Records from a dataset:
╔══

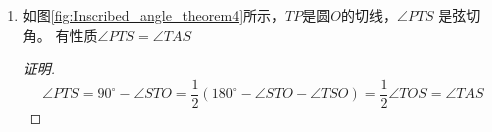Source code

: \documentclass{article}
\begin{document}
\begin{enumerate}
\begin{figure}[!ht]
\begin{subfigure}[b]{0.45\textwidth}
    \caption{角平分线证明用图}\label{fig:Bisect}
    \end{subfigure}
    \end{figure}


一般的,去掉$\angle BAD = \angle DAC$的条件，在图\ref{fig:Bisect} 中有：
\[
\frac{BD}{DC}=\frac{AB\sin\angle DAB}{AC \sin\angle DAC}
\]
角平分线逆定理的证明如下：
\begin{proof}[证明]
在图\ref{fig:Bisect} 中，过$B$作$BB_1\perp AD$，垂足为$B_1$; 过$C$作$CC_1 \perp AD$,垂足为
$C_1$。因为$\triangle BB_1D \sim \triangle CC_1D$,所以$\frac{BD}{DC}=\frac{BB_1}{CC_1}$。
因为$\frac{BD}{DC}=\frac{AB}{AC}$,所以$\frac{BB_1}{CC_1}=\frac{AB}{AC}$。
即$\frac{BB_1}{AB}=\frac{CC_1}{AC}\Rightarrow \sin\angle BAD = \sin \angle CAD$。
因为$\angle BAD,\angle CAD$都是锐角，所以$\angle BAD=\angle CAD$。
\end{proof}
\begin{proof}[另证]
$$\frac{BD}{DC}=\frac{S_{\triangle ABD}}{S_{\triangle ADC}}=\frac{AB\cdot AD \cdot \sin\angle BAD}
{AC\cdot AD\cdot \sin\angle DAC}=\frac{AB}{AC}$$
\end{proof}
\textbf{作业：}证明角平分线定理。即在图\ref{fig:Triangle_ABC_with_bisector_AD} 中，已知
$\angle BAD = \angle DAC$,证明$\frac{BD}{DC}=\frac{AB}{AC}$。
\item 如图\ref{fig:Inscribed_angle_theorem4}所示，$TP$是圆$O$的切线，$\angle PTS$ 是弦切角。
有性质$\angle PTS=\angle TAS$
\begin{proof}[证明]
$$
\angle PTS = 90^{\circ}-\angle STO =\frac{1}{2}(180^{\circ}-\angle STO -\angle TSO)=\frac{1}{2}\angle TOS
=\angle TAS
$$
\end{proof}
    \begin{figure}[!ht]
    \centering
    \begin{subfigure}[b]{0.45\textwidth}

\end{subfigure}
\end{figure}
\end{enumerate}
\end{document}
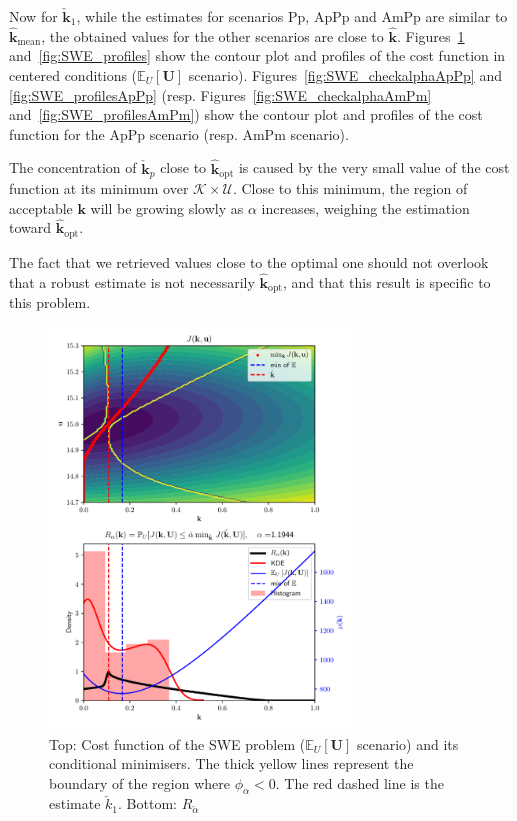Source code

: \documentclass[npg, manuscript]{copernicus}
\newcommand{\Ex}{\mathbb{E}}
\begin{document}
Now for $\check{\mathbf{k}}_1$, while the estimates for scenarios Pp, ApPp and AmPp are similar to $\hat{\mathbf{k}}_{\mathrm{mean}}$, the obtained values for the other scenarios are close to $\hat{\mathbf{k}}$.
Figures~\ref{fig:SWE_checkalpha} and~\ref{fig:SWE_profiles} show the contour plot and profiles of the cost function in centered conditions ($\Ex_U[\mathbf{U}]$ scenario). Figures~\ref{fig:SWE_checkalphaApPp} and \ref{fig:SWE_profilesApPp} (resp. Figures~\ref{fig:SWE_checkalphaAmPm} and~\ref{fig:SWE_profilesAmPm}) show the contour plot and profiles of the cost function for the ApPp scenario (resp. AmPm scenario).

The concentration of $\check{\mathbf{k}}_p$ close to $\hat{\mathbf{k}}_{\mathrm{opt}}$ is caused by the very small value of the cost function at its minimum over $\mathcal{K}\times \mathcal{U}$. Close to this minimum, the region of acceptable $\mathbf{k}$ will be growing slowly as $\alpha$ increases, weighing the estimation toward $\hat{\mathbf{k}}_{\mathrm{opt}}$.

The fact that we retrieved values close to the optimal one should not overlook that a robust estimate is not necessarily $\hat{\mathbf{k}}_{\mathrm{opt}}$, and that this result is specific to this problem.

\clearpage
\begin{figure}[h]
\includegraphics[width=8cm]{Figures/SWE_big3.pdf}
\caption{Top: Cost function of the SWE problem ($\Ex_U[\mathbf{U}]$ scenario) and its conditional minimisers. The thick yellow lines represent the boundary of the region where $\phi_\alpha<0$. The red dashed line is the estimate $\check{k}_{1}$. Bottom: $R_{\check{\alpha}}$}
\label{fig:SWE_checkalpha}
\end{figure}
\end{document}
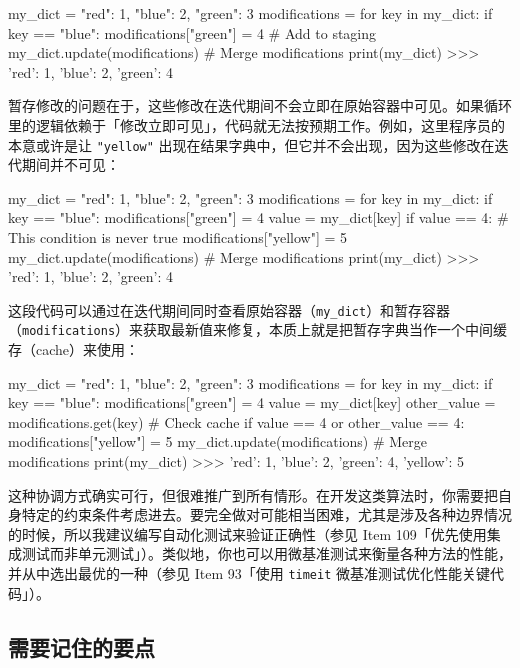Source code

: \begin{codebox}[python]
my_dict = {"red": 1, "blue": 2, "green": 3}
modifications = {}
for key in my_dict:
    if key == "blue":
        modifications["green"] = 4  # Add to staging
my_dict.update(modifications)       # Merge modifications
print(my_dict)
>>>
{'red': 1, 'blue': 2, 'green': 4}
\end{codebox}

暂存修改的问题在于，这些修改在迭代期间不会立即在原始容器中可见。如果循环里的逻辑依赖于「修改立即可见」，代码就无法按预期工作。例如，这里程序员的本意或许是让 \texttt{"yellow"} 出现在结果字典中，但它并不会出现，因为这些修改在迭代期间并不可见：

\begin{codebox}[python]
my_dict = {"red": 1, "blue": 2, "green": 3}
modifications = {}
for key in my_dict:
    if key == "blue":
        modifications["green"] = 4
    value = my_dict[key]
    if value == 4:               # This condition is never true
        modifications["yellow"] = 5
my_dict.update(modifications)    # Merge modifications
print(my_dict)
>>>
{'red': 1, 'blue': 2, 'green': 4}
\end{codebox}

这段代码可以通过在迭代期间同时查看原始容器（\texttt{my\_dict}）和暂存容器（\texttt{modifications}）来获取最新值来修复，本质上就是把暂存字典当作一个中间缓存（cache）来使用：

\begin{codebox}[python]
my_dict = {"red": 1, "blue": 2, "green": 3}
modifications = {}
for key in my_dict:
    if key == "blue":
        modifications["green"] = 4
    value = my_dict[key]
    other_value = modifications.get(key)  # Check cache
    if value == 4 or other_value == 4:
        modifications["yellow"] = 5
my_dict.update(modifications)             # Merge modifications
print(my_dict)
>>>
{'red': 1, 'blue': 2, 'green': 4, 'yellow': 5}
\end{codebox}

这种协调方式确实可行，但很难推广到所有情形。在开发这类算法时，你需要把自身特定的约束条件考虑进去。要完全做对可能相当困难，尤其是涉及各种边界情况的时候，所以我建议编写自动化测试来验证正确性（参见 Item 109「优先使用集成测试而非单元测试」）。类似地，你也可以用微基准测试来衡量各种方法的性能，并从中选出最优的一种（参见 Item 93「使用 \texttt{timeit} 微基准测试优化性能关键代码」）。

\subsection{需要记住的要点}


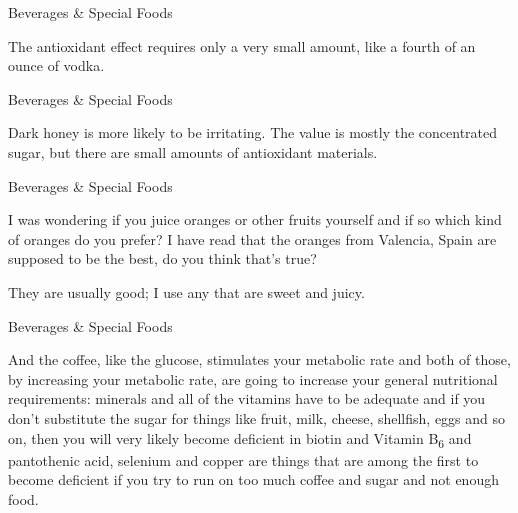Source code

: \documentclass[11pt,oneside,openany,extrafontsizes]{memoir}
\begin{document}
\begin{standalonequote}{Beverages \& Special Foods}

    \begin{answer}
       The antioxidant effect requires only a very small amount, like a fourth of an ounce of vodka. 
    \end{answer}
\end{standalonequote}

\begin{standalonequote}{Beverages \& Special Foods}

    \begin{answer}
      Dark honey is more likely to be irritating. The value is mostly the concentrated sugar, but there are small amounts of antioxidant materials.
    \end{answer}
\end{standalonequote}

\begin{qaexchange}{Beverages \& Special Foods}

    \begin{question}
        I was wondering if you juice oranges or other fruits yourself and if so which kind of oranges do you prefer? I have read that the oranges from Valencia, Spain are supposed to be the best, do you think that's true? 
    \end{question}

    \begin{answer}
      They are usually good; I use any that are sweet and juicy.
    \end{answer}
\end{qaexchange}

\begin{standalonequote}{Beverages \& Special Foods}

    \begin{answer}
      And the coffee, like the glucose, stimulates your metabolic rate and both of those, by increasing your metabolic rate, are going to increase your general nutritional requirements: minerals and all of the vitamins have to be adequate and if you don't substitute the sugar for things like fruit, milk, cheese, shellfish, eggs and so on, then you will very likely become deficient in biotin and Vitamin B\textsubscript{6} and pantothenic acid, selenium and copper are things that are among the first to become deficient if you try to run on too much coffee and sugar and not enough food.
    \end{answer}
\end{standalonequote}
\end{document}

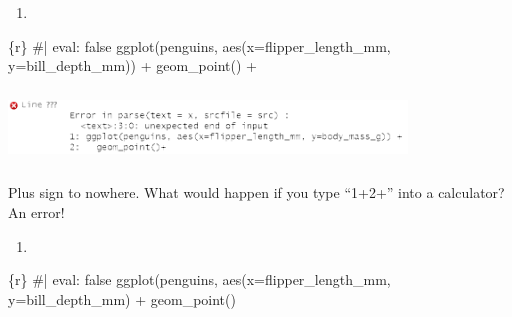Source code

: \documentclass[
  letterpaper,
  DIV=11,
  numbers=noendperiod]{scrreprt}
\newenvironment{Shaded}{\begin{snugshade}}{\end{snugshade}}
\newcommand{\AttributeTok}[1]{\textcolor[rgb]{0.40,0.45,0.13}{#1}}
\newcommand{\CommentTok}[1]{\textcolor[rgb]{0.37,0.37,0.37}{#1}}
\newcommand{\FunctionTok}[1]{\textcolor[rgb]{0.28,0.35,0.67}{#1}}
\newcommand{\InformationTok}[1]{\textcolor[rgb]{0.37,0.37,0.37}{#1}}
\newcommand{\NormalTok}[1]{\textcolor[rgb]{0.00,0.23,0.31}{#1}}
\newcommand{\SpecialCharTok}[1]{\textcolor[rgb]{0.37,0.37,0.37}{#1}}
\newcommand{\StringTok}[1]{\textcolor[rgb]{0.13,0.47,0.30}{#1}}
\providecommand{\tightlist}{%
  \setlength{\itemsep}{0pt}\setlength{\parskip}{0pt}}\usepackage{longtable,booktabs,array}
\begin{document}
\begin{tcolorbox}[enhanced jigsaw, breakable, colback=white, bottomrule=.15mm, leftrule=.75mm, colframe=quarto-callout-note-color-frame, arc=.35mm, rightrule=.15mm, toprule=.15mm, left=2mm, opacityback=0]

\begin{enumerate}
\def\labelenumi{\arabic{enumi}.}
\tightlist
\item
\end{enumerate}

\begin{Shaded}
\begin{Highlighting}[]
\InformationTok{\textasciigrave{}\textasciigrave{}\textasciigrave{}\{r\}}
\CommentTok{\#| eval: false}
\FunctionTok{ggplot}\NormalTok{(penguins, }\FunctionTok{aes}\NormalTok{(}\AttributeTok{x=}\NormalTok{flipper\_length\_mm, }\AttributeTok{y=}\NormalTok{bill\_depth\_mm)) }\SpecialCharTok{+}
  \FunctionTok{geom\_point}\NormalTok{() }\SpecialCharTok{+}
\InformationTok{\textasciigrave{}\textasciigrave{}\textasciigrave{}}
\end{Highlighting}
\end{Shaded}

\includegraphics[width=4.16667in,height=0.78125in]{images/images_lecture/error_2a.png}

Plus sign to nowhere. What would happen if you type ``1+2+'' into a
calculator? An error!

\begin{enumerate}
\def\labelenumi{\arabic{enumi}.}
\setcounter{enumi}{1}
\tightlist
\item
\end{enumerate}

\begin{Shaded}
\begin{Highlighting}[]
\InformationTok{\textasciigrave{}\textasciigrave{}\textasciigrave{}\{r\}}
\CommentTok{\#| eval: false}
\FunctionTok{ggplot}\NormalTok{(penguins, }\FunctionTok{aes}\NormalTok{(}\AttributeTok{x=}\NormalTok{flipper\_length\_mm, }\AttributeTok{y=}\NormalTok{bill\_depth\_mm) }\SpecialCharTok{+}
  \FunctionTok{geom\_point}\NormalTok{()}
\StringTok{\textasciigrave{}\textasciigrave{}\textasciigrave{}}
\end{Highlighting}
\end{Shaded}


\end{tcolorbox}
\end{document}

╚══

## [Problem details]
Among the lines above, repeat exactly those from the line with "is never true" to the line with "if value == 4 or", counting both ends.

## [Problem solution]
    if value == 4:               # This condition is never true
        modifications["yellow"] = 5
my_dict.update(modifications)    # Merge modifications
print(my_dict)
>>>
{'red': 1, 'blue': 2, 'green': 4}
\end{codebox}

这段代码可以通过在迭代期间同时查看原始容器（\texttt{my\_dict}）和暂存容器（\texttt{modifications}）来获取最新值来修复，本质上就是把暂存字典当作一个中间缓存（cache）来使用：

\begin{codebox}[python]
my_dict = {"red": 1, "blue": 2, "green": 3}
modifications = {}
for key in my_dict:
    if key == "blue":
        modifications["green"] = 4
    value = my_dict[key]
    other_value = modifications.get(key)  # Check cache
    if value == 4 or other_value == 4:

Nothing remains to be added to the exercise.